-------- GIVEN INFORMATION
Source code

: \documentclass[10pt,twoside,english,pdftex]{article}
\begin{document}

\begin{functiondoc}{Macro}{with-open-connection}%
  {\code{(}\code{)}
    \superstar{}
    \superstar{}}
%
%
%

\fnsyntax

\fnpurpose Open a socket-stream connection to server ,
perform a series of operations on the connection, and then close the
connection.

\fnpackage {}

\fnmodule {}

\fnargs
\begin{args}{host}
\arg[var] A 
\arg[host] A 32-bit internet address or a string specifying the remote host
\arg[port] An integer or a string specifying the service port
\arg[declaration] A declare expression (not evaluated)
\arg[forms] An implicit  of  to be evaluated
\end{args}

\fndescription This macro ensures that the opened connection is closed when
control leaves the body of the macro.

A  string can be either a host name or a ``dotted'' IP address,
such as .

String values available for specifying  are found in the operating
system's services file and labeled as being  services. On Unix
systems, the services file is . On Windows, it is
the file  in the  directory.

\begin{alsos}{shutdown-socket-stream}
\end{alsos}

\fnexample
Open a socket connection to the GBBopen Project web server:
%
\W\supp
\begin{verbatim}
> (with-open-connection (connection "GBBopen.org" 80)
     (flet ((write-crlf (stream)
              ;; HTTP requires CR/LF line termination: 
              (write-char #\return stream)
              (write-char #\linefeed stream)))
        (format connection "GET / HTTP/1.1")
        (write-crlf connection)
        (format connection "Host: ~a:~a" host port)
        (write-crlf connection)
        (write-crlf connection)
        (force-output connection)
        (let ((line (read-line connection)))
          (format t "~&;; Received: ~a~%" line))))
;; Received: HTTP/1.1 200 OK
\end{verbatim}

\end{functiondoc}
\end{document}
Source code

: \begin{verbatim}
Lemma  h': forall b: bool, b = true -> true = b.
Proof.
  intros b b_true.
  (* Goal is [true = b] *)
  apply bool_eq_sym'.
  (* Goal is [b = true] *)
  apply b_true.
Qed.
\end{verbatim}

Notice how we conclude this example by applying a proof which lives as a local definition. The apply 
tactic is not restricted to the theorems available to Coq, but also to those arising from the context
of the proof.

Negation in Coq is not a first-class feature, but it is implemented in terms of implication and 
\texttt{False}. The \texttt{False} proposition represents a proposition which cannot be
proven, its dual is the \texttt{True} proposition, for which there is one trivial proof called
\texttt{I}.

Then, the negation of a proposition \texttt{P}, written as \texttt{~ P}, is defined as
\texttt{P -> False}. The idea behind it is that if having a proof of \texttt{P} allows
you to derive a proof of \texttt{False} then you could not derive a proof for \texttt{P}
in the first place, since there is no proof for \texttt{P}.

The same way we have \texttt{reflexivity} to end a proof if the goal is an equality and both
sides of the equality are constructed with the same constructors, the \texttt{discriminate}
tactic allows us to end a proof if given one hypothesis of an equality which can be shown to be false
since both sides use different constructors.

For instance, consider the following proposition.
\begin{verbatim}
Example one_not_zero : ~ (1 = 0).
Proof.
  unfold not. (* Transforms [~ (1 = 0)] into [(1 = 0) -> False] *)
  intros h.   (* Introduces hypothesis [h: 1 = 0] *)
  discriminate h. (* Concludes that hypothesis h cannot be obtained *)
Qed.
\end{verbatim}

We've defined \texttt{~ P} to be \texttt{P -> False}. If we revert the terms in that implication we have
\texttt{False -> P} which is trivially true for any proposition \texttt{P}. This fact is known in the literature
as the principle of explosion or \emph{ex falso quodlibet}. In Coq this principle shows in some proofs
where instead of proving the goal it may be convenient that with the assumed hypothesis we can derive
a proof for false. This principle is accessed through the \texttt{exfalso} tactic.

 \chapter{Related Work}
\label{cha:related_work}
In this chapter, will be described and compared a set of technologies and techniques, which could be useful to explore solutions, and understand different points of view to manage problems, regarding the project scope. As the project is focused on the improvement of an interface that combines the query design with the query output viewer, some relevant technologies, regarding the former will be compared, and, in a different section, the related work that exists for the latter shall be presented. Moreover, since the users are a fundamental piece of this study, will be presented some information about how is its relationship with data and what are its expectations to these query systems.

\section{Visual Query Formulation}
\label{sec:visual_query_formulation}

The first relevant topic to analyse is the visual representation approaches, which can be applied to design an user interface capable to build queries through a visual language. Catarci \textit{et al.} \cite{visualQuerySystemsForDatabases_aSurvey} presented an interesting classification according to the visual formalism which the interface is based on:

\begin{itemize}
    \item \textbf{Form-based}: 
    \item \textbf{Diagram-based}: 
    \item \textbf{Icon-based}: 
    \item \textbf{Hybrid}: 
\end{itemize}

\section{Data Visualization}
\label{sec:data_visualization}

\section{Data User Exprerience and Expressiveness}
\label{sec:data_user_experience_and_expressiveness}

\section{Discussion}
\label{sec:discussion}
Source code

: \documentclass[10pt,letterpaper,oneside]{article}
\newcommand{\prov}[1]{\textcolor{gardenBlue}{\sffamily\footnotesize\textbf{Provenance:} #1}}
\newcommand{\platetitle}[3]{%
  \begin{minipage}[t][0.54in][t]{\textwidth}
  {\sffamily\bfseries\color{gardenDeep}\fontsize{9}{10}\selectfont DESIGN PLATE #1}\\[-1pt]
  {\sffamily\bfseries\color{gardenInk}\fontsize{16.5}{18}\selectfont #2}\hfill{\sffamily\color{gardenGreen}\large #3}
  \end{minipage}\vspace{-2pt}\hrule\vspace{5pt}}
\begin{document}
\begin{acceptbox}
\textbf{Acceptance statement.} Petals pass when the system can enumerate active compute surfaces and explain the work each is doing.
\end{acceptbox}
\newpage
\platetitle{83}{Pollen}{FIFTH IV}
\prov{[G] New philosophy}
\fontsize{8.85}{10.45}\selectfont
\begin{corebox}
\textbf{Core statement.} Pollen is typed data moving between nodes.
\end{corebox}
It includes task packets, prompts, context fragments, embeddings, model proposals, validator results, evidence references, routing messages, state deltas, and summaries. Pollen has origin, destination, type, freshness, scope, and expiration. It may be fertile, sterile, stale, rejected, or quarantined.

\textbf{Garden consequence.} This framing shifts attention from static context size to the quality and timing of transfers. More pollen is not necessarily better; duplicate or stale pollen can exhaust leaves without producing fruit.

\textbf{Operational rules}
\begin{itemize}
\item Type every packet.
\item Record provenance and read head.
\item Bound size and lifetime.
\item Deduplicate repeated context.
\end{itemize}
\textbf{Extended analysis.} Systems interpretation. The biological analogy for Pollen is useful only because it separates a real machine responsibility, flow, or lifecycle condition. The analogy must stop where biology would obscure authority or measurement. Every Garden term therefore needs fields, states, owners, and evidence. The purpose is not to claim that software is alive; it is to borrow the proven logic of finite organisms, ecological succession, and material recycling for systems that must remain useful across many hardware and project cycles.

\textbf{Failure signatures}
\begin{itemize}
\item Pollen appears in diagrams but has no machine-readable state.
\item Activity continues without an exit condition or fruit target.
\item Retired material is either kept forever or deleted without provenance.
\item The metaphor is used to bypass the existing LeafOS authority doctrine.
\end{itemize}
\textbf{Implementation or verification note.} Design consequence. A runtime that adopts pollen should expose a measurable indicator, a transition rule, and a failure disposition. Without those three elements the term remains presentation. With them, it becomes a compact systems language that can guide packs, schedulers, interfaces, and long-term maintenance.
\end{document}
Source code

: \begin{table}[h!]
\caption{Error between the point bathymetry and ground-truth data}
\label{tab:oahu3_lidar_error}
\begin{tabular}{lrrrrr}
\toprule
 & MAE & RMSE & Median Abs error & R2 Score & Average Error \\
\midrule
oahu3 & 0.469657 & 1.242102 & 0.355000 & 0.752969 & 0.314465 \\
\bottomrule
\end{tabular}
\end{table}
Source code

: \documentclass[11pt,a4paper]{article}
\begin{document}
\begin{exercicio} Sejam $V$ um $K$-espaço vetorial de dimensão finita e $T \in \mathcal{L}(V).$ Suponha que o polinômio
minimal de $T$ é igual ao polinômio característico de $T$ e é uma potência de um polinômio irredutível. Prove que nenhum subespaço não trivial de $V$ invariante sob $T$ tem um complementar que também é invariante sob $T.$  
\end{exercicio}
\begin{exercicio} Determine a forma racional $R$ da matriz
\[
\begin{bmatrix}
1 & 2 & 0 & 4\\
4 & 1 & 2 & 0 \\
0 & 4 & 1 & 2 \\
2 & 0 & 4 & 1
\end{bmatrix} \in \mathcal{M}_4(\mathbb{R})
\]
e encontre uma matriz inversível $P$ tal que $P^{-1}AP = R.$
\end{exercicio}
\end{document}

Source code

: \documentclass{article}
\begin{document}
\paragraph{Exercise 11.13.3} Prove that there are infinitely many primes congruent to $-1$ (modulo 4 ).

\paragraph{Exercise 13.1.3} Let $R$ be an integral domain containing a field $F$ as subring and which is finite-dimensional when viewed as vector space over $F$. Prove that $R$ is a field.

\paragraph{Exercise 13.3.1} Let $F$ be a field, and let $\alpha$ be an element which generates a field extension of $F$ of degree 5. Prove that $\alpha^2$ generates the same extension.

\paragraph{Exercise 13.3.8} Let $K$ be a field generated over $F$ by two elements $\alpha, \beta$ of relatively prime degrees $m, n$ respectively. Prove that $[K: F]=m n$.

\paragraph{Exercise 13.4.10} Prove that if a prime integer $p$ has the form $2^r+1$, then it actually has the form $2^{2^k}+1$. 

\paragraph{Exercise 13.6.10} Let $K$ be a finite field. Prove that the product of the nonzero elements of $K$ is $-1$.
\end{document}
----------------
**EXERCISE**
When you reach the line containing "The idea behind" in the data above, start copying exactly, and stop after the line containing "in the literature".

**REPLY TO THE EXERCISE**
\texttt{P -> False}. The idea behind it is that if having a proof of \texttt{P} allows
you to derive a proof of \texttt{False} then you could not derive a proof for \texttt{P}
in the first place, since there is no proof for \texttt{P}.

The same way we have \texttt{reflexivity} to end a proof if the goal is an equality and both
sides of the equality are constructed with the same constructors, the \texttt{discriminate}
tactic allows us to end a proof if given one hypothesis of an equality which can be shown to be false
since both sides use different constructors.

For instance, consider the following proposition.
\begin{verbatim}
Example one_not_zero : ~ (1 = 0).
Proof.
  unfold not. (* Transforms [~ (1 = 0)] into [(1 = 0) -> False] *)
  intros h.   (* Introduces hypothesis [h: 1 = 0] *)
  discriminate h. (* Concludes that hypothesis h cannot be obtained *)
Qed.
\end{verbatim}

We've defined \texttt{~ P} to be \texttt{P -> False}. If we revert the terms in that implication we have
\texttt{False -> P} which is trivially true for any proposition \texttt{P}. This fact is known in the literature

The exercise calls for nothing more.